TURKEY BURGERS WITH SPRING
VEGETABLES
 
2 egg whites
1/3 c. soft bread crumbs
1/3 c. finely chopped onions
2 tbsp. snipped fresh parsley
2 cloves garlic, minced
1 tsp. dried basil, crushed
1/4 tsp. dried tarragon, crushed
1/2 tsp. salt
1/8 tsp. pepper
1 1/2 lb. skinned, boned turkey or chicken breast, ground
Non-stick spray coating
Sauteed vegetables

Enjoy these lean burgers either grilled or sauteed. For low-fat sauteing, simply spray a large skillet with non-stick coating before cooking.

In a medium mixing bowl, beat egg whites until foamy. Stir in bread crumbs, onion, parsley, garlic, basil, tarragon, salt and pepper. Add turkey or chicken; mix well. Shape into eight 1/2 inch thick patties (mixture may be soft).

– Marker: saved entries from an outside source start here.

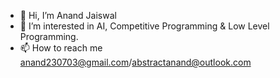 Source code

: - 👋 Hi, I’m Anand Jaiswal
- 👀 I’m interested in AI, Competitive Programming & Low Level Programming.
- 📫 How to reach me anand230703@gmail.com/abstractanand@outlook.com  

<!---
Sterben230703/Sterben230703 is a ✨ special ✨ repository because its `README.md` (this file) appears on your GitHub profile.
You can click the Preview link to take a look at your changes.
--->

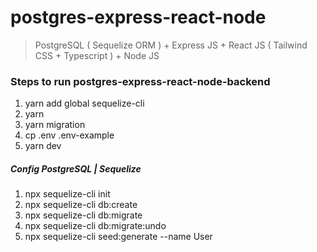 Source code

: # postgres-express-react-node

> PostgreSQL ( Sequelize ORM ) + Express JS + React JS ( Tailwind CSS + Typescript ) + Node JS

### Steps to run postgres-express-react-node-backend

1. yarn add global sequelize-cli
2. yarn
3. yarn migration
4. cp .env .env-example
5. yarn dev

##### Config PostgreSQL | Sequelize

1. npx sequelize-cli init
2. npx sequelize-cli db:create
3. npx sequelize-cli db:migrate
4. npx sequelize-cli db:migrate:undo
5. npx sequelize-cli seed:generate --name User
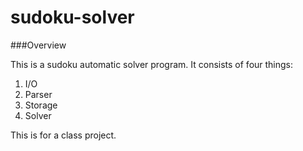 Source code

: # sudoku-solver

###Overview

This is a sudoku automatic solver program. It consists of four things:
  1) I/O
  2) Parser
  3) Storage
  4) Solver
  
This is for a class project.
  
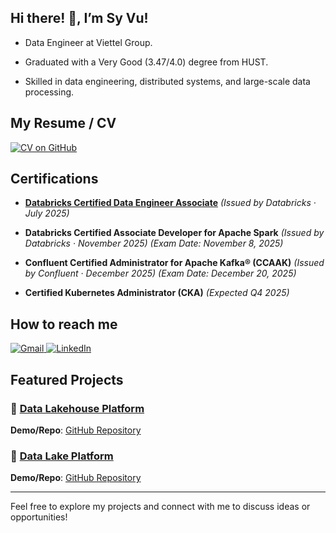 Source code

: 

## Hi there! 👋, I’m Sy Vu!

- Data Engineer at Viettel Group. 

- Graduated with a Very Good (3.47/4.0) degree from HUST. 

- Skilled in data engineering, distributed systems, and large-scale data processing.
  
## My Resume / CV

<p align="left">
  <a href="https://github.com/vuhuusy/vuhuusy/blob/main/Resume_Big_Data_Engineer_Viet.pdf" target="_blank">
    <img src="https://img.shields.io/badge/View%20My%20CV-181717?style=for-the-badge&logo=github&logoColor=white" alt="CV on GitHub" />
  </a>
</p>

## Certifications

- [**Databricks Certified Data Engineer Associate**](https://credentials.databricks.com/0c4b2c99-7320-4344-8347-c5d48cc21292#acc.XMDlscKf) _(Issued by Databricks · July 2025)_

- **Databricks Certified Associate Developer for Apache Spark** _(Issued by Databricks · November 2025)_
  _(Exam Date: November 8, 2025)_

- **Confluent Certified Administrator for Apache Kafka® (CCAAK)** _(Issued by Confluent · December 2025)_
  _(Exam Date: December 20, 2025)_

- **Certified Kubernetes Administrator (CKA)** _(Expected Q4 2025)_  

## How to reach me

<p align="left">
  <a href="mailto:syvh.de@gmail.com" target="_blank">
    <img src="https://skillicons.dev/icons?i=gmail" alt="Gmail" />
  </a>
  <a href="https://www.linkedin.com/in/vu-huu-sy/" target="_blank">
    <img src="https://skillicons.dev/icons?i=linkedin" alt="LinkedIn" />
  </a>
</p>


## Featured Projects  

### 🔹 [Data Lakehouse Platform](https://github.com/vuhuusy/data-lakehouse-platform)  
**Demo/Repo**: [GitHub Repository](https://github.com/vuhuusy/data-lakehouse-platform)  

### 🔹 [Data Lake Platform](https://github.com/vuhuusy/data-lake-platform)  
**Demo/Repo**: [GitHub Repository](https://github.com/vuhuusy/data-lake-platform)

---
Feel free to explore my projects and connect with me to discuss ideas or opportunities!
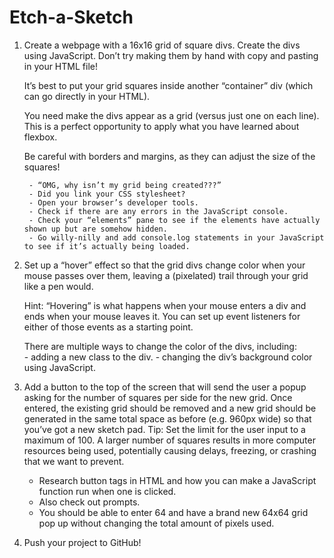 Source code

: # Etch-a-Sketch
1. Create a webpage with a 16x16 grid of square divs.
    Create the divs using JavaScript. Don’t try making them by hand with copy and pasting in your HTML file!
    
    It’s best to put your grid squares inside another “container” div (which can go directly in your HTML).
    
    You need make the divs appear as a grid (versus just one on each line). This is a perfect opportunity to apply what you have learned about flexbox.
    
    Be careful with borders and margins, as they can adjust the size of the squares!
    
        - “OMG, why isn’t my grid being created???”
        - Did you link your CSS stylesheet?   
        - Open your browser’s developer tools.
        - Check if there are any errors in the JavaScript console.
        - Check your “elements” pane to see if the elements have actually shown up but are somehow hidden.
        - Go willy-nilly and add console.log statements in your JavaScript to see if it’s actually being loaded.

2. Set up a “hover” effect so that the grid divs change color when your mouse passes over them, leaving a (pixelated) trail through your grid like a pen would.
    
    Hint: “Hovering” is what happens when your mouse enters a div and ends when your mouse leaves it. You can set up event listeners for either of those events as a starting point.
    
    There are multiple ways to change the color of the divs, including:  
       - adding a new class to the div.
       - changing the div’s background color using JavaScript.

3. Add a button to the top of the screen that will send the user a popup asking for the number of squares per side for the new grid. Once entered, the existing grid should be removed and a new grid should be generated in the same total space as before (e.g. 960px wide) so that you’ve got a new sketch pad. Tip: Set the limit for the user input to a maximum of 100. A larger number of squares results in more computer resources being used, potentially causing delays, freezing, or crashing that we want to prevent.
    
    - Research button tags in HTML and how you can make a JavaScript function run when one is clicked.
    - Also check out prompts.
    - You should be able to enter 64 and have a brand new 64x64 grid pop up without changing the total amount of pixels used.

4. Push your project to GitHub! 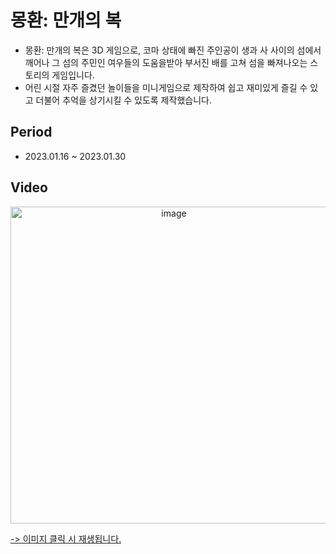 
# 몽환: 만개의 복
- 몽환: 만개의 복은 3D 게임으로, 코마 상태에 빠진 주인공이 생과 사 사이의 섬에서 깨어나 그 섬의 주민인 여우들의 도움을받아 부서진 배를 고쳐 섬을 빠져나오는 스토리의 게임입니다.
- 어린 시절 자주 즐겼던 놀이들을 미니게임으로 제작하여 쉽고 재미있게 즐길 수 있고 더불어 추억을 상기시킬 수 있도록 제작했습니다.

## Period
- 2023.01.16 ~ 2023.01.30
  
## Video
<p align="center">
  <a href="https://www.youtube.com/watch?v=QfZAXbv75Y0"><img width="507" alt="image" src="https://github.com/Sohyunnnn/Guru1_Unity/assets/108279922/5f634a9d-94b4-447d-b81f-6bebf2c8bf32">
</p>
-> 이미지 클릭 시 재생됩니다.
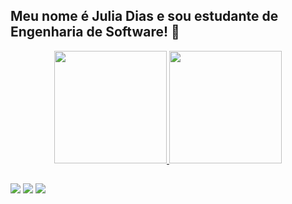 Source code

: ## Meu nome é Julia Dias e sou estudante de Engenharia de Software! 👋

<div align="center">
  <a href="https://github.com/juliadiasp">
  <img height="180em" src="https://github-readme-stats.vercel.app/api?username=juliadiasp&show_icons=true&theme=dracula&include_all_commits=true&count_private=true"/>
  <img height="180em" src="https://github-readme-stats.vercel.app/api/top-langs/?username=juliadiasp&layout=compact&langs_count=7&theme=dracula"/>
</div>

##

  <a href="https://www.instagram.com/juliadiasp_" target="_blank"><img src="https://img.shields.io/badge/-Instagram-%23E4405F?style=for-the-badge&logo=instagram&logoColor=white" target="_blank"></a>
  <a href="https://www.twitch.tv/meerkittyj" target="_blank"><img src="https://img.shields.io/badge/Twitch-9146FF?style=for-the-badge&logo=twitch&logoColor=white" target="_blank"></a>
  <a href="https://www.linkedin.com/in/juliadiasp/" target="_blank"><img src="https://img.shields.io/badge/-LinkedIn-%230077B5?style=for-the-badge&logo=linkedin&logoColor=white" target="_blank"></a>
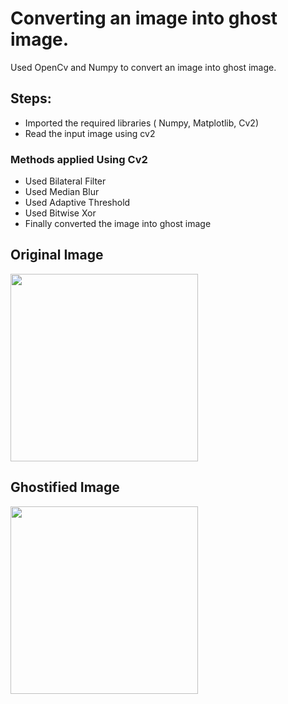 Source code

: # Converting an image into ghost image.

Used OpenCv and Numpy to convert an image into ghost image.

## Steps:
* Imported the required libraries ( Numpy, Matplotlib, Cv2)
* Read the input image using cv2

### Methods applied Using Cv2
* Used Bilateral Filter
* Used Median Blur
* Used Adaptive Threshold
* Used Bitwise Xor
* Finally converted the image into ghost image


## Original Image
<img src="images/Image.jpg" height="300px">

## Ghostified Image
<img src="images/Ghostified image.jpg" height="300px">


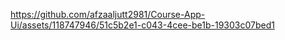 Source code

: https://github.com/afzaaljutt2981/Course-App-Ui/assets/118747946/51c5b2e1-c043-4cee-be1b-19303c07bed1  
 
 
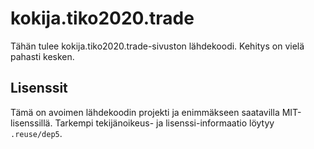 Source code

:# kokija.tiko2020.trade

Tähän tulee kokija.tiko2020.trade-sivuston lähdekoodi. Kehitys on vielä pahasti kesken.

## Lisenssit

Tämä on avoimen lähdekoodin projekti ja enimmäkseen saatavilla MIT-lisenssillä. Tarkempi tekijänoikeus- ja lisenssi-informaatio löytyy `.reuse/dep5`.
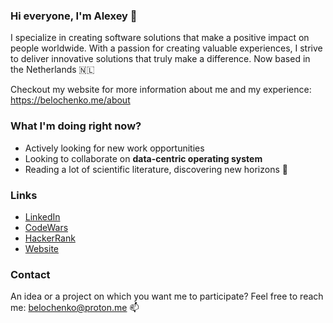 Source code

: ### Hi everyone, I'm Alexey 👋

I specialize in creating software solutions that make a positive impact on people worldwide. With a passion for creating valuable experiences, I strive to deliver innovative solutions that truly make a difference. Now based in the Netherlands 🇳🇱 

Checkout my website for more information about me and my experience: https://belochenko.me/about

### What I'm doing right now?

- Actively looking for new work opportunities
- Looking to collaborate on **data-centric operating system**
- Reading a lot of scientific literature, discovering new horizons 📕 

### Links

- [LinkedIn](https://www.linkedin.com/in/belochenko/)
- [CodeWars](https://www.codewars.com/users/belochenko)
- [HackerRank](https://www.hackerrank.com/Belochenko?hr_r=1)
- [Website](https://belochenko.me/)


### Contact

An idea or a project on which you want me to participate?
Feel free to reach me: [belochenko@proton.me](mailto:belochenko@proton.me) 📫 

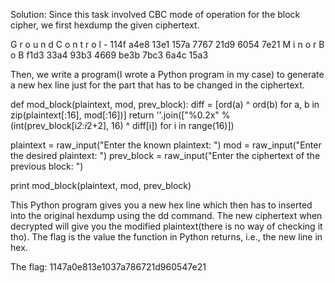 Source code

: Solution:
Since this task involved CBC mode of operation for the block cipher, we first hexdump the given ciphertext.

G r  o u  n d    C  o n  t r  o l    -
114f a4e8 13e1 157a 7767 21d9 6054 7e21
M i  n o  r    B o  B
f1d3 33a4 93b3 4669 be3b 7bc3 6a4c 15a3

Then, we write a program(I wrote a Python program in my case) to generate a new hex line just for the part that has to be changed in the ciphertext.




def mod_block(plaintext, mod, prev_block):
diff = [ord(a) ^ ord(b) for a, b in zip(plaintext[:16], mod[:16])]
return ''.join(["%0.2x" % (int(prev_block[i*2:i*2+2], 16) ^ diff[i]) for i in range(16)])

plaintext = raw_input("Enter the known plaintext: ")
mod = raw_input("Enter the desired plaintext: ")
prev_block = raw_input("Enter the ciphertext of the previous block: ")

print mod_block(plaintext, mod, prev_block)





This Python program gives you a new hex line which then has to inserted into the original hexdump using the dd command. The new ciphertext when decrypted will give you the modified plaintext(there is no way of checking it tho). The flag is the value the function in Python returns, i.e., the new line in hex.

The flag: 1147a0e813e1037a786721d960547e21
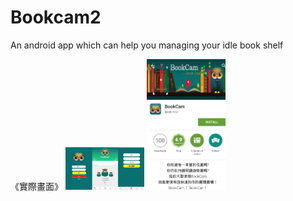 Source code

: # Bookcam2
An android app which can help you managing your idle book shelf

《實際畫面》
<img src="https://github.com/KuanChunChen/Bookcam2/blob/master/1.png" width="25%" height="25%">
<img src="https://github.com/KuanChunChen/Bookcam2/blob/master/2.png" width="25%" height="25%">
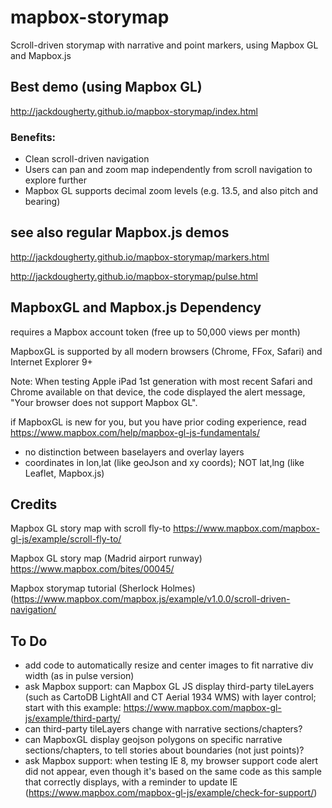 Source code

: # mapbox-storymap
Scroll-driven storymap with narrative and point markers, using Mapbox GL and Mapbox.js

## Best demo (using Mapbox GL)
http://jackdougherty.github.io/mapbox-storymap/index.html

### Benefits:
- Clean scroll-driven navigation
- Users can pan and zoom map independently from scroll navigation to explore further
- Mapbox GL supports decimal zoom levels (e.g. 13.5, and also pitch and bearing)

## see also regular Mapbox.js demos
http://jackdougherty.github.io/mapbox-storymap/markers.html

http://jackdougherty.github.io/mapbox-storymap/pulse.html

## MapboxGL and Mapbox.js Dependency
requires a Mapbox account token (free up to 50,000 views per month)

MapboxGL is supported by all modern browsers (Chrome, FFox, Safari) and Internet Explorer 9+

Note: When testing Apple iPad 1st generation with most recent Safari and Chrome available on that device, the code displayed the alert message, "Your browser does not support Mapbox GL".

if MapboxGL is new for you, but you have prior coding experience, read https://www.mapbox.com/help/mapbox-gl-js-fundamentals/
- no distinction between baselayers and overlay layers
- coordinates in lon,lat (like geoJson and xy coords); NOT lat,lng (like Leaflet, Mapbox.js)

## Credits
Mapbox GL story map with scroll fly-to https://www.mapbox.com/mapbox-gl-js/example/scroll-fly-to/

Mapbox GL story map (Madrid airport runway) https://www.mapbox.com/bites/00045/

Mapbox storymap tutorial (Sherlock Holmes) (https://www.mapbox.com/mapbox.js/example/v1.0.0/scroll-driven-navigation/

## To Do
- add code to automatically resize and center images to fit narrative div width (as in pulse version)
- ask Mapbox support: can Mapbox GL JS  display third-party tileLayers (such as CartoDB LightAll and CT Aerial 1934 WMS) with layer control; start with this example: https://www.mapbox.com/mapbox-gl-js/example/third-party/
- can third-party tileLayers change with narrative sections/chapters?
- can MapboxGL display geojson polygons on specific narrative sections/chapters, to tell stories about boundaries (not just points)?
- ask Mapbox support: when testing IE 8, my browser support code alert did not appear, even though it's based on the same code as this sample that correctly displays, with a reminder to update IE (https://www.mapbox.com/mapbox-gl-js/example/check-for-support/)
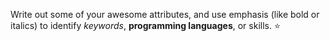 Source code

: Write out some of your awesome attributes, and use emphasis (like bold or italics) to identify *keywords*, **programming languages**, or skills. ⭐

Spray cool grill rack with non-stick spray coating. Grill over medium-hot coals for 6 minutes. Turn and grill for 6 to 8 minutes more or until no longer pink. Or, to broil, spray cool broiler pan with non-stick spray coating. Broil 4 or 5 inches from the heat for 9 or 10 minutes or until no longer pink, turning once.

Serve atop the sauteed vegetables and garnish with watercress or parsley sprigs. Makes 8 servings.

Spring vegetables: In 12 inch skillet in 1 tablespoon safflower oil, cook 1 medium zucchini, sliced, 1 medium summer squash sliced, 1 1/2 cup sliced fresh mushrooms, and 1/3 cup chopped onion until crisp tender. Add 1 medium tomato, peeled, seeded and chopped, 1 tablespoon parsley, 1/2 teaspoon basil, 1/4 teaspoon tarragon, 1/8 teaspoon pepper; heat through.